■ TASK INPUTS:
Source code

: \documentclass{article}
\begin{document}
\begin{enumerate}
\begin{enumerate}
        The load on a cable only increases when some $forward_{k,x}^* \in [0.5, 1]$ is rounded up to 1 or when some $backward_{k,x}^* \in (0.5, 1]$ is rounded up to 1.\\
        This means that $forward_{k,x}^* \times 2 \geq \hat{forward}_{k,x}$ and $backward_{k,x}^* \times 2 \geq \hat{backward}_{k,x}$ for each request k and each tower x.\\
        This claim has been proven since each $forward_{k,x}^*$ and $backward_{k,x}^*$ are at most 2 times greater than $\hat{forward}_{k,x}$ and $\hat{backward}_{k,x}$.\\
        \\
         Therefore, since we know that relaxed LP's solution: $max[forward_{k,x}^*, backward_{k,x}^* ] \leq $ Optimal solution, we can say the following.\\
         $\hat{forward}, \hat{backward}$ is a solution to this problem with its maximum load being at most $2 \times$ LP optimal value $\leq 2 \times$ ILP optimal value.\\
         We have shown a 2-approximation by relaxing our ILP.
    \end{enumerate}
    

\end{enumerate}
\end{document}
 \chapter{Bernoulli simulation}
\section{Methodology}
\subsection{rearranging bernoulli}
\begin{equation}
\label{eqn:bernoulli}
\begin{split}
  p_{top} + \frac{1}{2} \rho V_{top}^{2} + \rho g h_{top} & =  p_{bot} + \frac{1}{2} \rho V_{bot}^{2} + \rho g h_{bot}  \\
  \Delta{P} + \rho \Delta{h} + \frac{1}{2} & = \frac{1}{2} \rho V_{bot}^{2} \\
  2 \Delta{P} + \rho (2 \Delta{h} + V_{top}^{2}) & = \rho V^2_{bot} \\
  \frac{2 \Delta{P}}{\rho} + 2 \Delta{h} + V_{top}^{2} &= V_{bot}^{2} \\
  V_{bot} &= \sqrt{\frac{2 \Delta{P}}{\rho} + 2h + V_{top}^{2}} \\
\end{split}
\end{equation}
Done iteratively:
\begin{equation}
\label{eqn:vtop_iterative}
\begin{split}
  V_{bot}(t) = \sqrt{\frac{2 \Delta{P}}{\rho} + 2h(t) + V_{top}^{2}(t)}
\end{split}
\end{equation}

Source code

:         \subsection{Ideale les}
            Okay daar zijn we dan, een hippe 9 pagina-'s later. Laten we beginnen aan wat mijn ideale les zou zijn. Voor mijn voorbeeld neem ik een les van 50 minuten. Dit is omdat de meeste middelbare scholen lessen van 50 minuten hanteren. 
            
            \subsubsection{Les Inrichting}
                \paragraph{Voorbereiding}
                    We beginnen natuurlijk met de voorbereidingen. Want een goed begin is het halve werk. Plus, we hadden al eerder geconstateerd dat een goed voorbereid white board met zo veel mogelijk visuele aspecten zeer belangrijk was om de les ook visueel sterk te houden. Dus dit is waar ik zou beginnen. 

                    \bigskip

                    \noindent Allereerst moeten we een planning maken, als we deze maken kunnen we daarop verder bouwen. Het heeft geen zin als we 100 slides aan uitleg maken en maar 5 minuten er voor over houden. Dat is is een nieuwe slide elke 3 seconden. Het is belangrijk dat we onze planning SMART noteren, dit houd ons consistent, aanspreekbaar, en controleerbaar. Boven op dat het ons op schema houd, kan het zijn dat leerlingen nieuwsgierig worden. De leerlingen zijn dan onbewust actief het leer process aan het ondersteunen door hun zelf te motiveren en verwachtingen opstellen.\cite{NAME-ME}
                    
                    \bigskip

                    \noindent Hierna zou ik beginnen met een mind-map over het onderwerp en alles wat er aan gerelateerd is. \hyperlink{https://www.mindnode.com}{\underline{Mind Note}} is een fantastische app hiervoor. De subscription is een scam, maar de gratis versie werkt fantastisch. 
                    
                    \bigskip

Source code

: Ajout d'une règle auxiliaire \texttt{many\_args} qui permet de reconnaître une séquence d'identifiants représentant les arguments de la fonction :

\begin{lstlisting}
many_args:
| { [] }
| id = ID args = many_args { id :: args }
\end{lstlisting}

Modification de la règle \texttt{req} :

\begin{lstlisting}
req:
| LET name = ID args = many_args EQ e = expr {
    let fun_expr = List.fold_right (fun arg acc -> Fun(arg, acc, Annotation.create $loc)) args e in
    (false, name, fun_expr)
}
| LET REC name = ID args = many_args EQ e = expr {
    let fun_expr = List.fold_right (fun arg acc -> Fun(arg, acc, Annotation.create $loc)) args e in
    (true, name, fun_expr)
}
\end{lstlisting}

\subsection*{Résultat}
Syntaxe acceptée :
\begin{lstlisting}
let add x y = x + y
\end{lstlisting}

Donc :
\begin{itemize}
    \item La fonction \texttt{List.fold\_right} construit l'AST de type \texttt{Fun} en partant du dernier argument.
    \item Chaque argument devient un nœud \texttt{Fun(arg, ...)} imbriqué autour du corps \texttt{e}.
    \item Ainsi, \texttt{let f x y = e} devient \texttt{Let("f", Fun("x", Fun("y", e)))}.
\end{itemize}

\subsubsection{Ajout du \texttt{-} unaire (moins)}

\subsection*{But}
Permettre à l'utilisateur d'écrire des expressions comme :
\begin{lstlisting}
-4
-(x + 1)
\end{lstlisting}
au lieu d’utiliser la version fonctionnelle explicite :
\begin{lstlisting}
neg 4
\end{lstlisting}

■ EXERCISE: Please print out every entry again, exactly as it reads.

■ RESPONSE FOR THIS EXERCISE:
Source code

: \documentclass{article}
\begin{document}
\begin{enumerate}
\begin{enumerate}
        The load on a cable only increases when some $forward_{k,x}^* \in [0.5, 1]$ is rounded up to 1 or when some $backward_{k,x}^* \in (0.5, 1]$ is rounded up to 1.\\
        This means that $forward_{k,x}^* \times 2 \geq \hat{forward}_{k,x}$ and $backward_{k,x}^* \times 2 \geq \hat{backward}_{k,x}$ for each request k and each tower x.\\
        This claim has been proven since each $forward_{k,x}^*$ and $backward_{k,x}^*$ are at most 2 times greater than $\hat{forward}_{k,x}$ and $\hat{backward}_{k,x}$.\\
        \\
         Therefore, since we know that relaxed LP's solution: $max[forward_{k,x}^*, backward_{k,x}^* ] \leq $ Optimal solution, we can say the following.\\
         $\hat{forward}, \hat{backward}$ is a solution to this problem with its maximum load being at most $2 \times$ LP optimal value $\leq 2 \times$ ILP optimal value.\\
         We have shown a 2-approximation by relaxing our ILP.
    \end{enumerate}
    

\end{enumerate}
\end{document}
 \chapter{Bernoulli simulation}
\section{Methodology}
\subsection{rearranging bernoulli}
\begin{equation}
\label{eqn:bernoulli}
\begin{split}
  p_{top} + \frac{1}{2} \rho V_{top}^{2} + \rho g h_{top} & =  p_{bot} + \frac{1}{2} \rho V_{bot}^{2} + \rho g h_{bot}  \\
  \Delta{P} + \rho \Delta{h} + \frac{1}{2} & = \frac{1}{2} \rho V_{bot}^{2} \\
  2 \Delta{P} + \rho (2 \Delta{h} + V_{top}^{2}) & = \rho V^2_{bot} \\
  \frac{2 \Delta{P}}{\rho} + 2 \Delta{h} + V_{top}^{2} &= V_{bot}^{2} \\
  V_{bot} &= \sqrt{\frac{2 \Delta{P}}{\rho} + 2h + V_{top}^{2}} \\
\end{split}
\end{equation}
Done iteratively:
\begin{equation}
\label{eqn:vtop_iterative}
\begin{split}
  V_{bot}(t) = \sqrt{\frac{2 \Delta{P}}{\rho} + 2h(t) + V_{top}^{2}(t)}
\end{split}
\end{equation}

Source code

:         \subsection{Ideale les}
            Okay daar zijn we dan, een hippe 9 pagina-'s later. Laten we beginnen aan wat mijn ideale les zou zijn. Voor mijn voorbeeld neem ik een les van 50 minuten. Dit is omdat de meeste middelbare scholen lessen van 50 minuten hanteren. 
            
            \subsubsection{Les Inrichting}
                \paragraph{Voorbereiding}
                    We beginnen natuurlijk met de voorbereidingen. Want een goed begin is het halve werk. Plus, we hadden al eerder geconstateerd dat een goed voorbereid white board met zo veel mogelijk visuele aspecten zeer belangrijk was om de les ook visueel sterk te houden. Dus dit is waar ik zou beginnen. 

                    \bigskip

                    \noindent Allereerst moeten we een planning maken, als we deze maken kunnen we daarop verder bouwen. Het heeft geen zin als we 100 slides aan uitleg maken en maar 5 minuten er voor over houden. Dat is is een nieuwe slide elke 3 seconden. Het is belangrijk dat we onze planning SMART noteren, dit houd ons consistent, aanspreekbaar, en controleerbaar. Boven op dat het ons op schema houd, kan het zijn dat leerlingen nieuwsgierig worden. De leerlingen zijn dan onbewust actief het leer process aan het ondersteunen door hun zelf te motiveren en verwachtingen opstellen.\cite{NAME-ME}
                    
                    \bigskip

                    \noindent Hierna zou ik beginnen met een mind-map over het onderwerp en alles wat er aan gerelateerd is. \hyperlink{https://www.mindnode.com}{\underline{Mind Note}} is een fantastische app hiervoor. De subscription is een scam, maar de gratis versie werkt fantastisch. 
                    
                    \bigskip

Source code

: Ajout d'une règle auxiliaire \texttt{many\_args} qui permet de reconnaître une séquence d'identifiants représentant les arguments de la fonction :

\begin{lstlisting}
many_args:
| { [] }
| id = ID args = many_args { id :: args }
\end{lstlisting}

Modification de la règle \texttt{req} :

\begin{lstlisting}
req:
| LET name = ID args = many_args EQ e = expr {
    let fun_expr = List.fold_right (fun arg acc -> Fun(arg, acc, Annotation.create $loc)) args e in
    (false, name, fun_expr)
}
| LET REC name = ID args = many_args EQ e = expr {
    let fun_expr = List.fold_right (fun arg acc -> Fun(arg, acc, Annotation.create $loc)) args e in
    (true, name, fun_expr)
}
\end{lstlisting}

\subsection*{Résultat}
Syntaxe acceptée :
\begin{lstlisting}
let add x y = x + y
\end{lstlisting}

Donc :
\begin{itemize}
    \item La fonction \texttt{List.fold\_right} construit l'AST de type \texttt{Fun} en partant du dernier argument.
    \item Chaque argument devient un nœud \texttt{Fun(arg, ...)} imbriqué autour du corps \texttt{e}.
    \item Ainsi, \texttt{let f x y = e} devient \texttt{Let("f", Fun("x", Fun("y", e)))}.
\end{itemize}

\subsubsection{Ajout du \texttt{-} unaire (moins)}

\subsection*{But}
Permettre à l'utilisateur d'écrire des expressions comme :
\begin{lstlisting}
-4
-(x + 1)
\end{lstlisting}
au lieu d’utiliser la version fonctionnelle explicite :
\begin{lstlisting}
neg 4
\end{lstlisting}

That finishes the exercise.